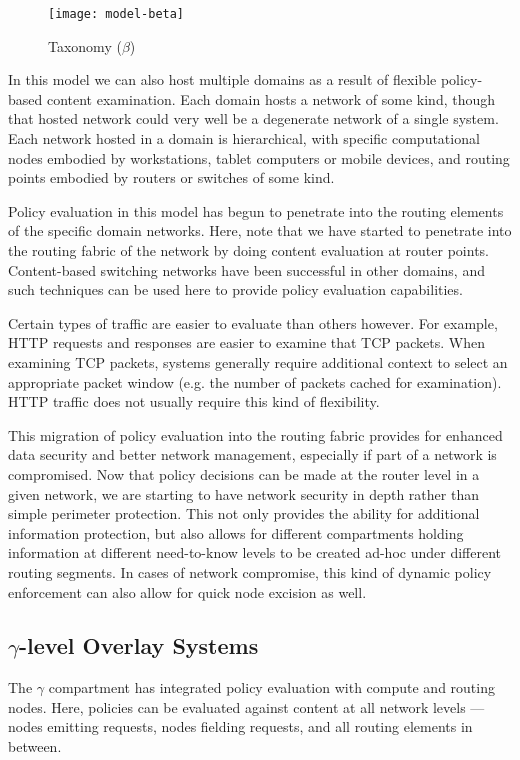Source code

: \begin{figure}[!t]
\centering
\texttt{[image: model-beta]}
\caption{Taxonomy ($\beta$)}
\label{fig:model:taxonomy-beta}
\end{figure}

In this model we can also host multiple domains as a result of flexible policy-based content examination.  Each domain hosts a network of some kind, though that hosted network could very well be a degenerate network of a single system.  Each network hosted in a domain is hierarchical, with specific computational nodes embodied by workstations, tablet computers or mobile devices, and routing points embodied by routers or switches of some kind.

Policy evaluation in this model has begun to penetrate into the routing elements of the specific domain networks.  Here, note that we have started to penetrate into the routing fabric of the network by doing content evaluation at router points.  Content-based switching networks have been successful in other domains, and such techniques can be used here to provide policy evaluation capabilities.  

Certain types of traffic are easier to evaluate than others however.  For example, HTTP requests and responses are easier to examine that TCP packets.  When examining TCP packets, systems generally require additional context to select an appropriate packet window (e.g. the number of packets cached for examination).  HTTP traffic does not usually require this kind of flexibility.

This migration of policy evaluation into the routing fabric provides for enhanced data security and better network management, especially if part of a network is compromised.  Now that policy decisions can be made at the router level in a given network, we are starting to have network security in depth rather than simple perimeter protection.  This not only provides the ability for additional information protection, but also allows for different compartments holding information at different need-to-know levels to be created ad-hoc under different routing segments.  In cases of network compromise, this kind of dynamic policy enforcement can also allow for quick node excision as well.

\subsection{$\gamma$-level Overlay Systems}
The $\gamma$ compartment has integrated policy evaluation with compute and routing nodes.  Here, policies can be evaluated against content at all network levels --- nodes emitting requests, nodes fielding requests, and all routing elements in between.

--------

Each line of the records above must be repeated exactly, but no picture belongs in the copy.

**OUTPUT OF THE EXERCISE:**
Source code

: \begin{figure}[!t]
\centering
\texttt{[image: model-beta]}
\caption{Taxonomy ($\beta$)}
\label{fig:model:taxonomy-beta}
\end{figure}

In this model we can also host multiple domains as a result of flexible policy-based content examination.  Each domain hosts a network of some kind, though that hosted network could very well be a degenerate network of a single system.  Each network hosted in a domain is hierarchical, with specific computational nodes embodied by workstations, tablet computers or mobile devices, and routing points embodied by routers or switches of some kind.

Policy evaluation in this model has begun to penetrate into the routing elements of the specific domain networks.  Here, note that we have started to penetrate into the routing fabric of the network by doing content evaluation at router points.  Content-based switching networks have been successful in other domains, and such techniques can be used here to provide policy evaluation capabilities.  

Certain types of traffic are easier to evaluate than others however.  For example, HTTP requests and responses are easier to examine that TCP packets.  When examining TCP packets, systems generally require additional context to select an appropriate packet window (e.g. the number of packets cached for examination).  HTTP traffic does not usually require this kind of flexibility.

This migration of policy evaluation into the routing fabric provides for enhanced data security and better network management, especially if part of a network is compromised.  Now that policy decisions can be made at the router level in a given network, we are starting to have network security in depth rather than simple perimeter protection.  This not only provides the ability for additional information protection, but also allows for different compartments holding information at different need-to-know levels to be created ad-hoc under different routing segments.  In cases of network compromise, this kind of dynamic policy enforcement can also allow for quick node excision as well.

\subsection{$\gamma$-level Overlay Systems}
The $\gamma$ compartment has integrated policy evaluation with compute and routing nodes.  Here, policies can be evaluated against content at all network levels --- nodes emitting requests, nodes fielding requests, and all routing elements in between.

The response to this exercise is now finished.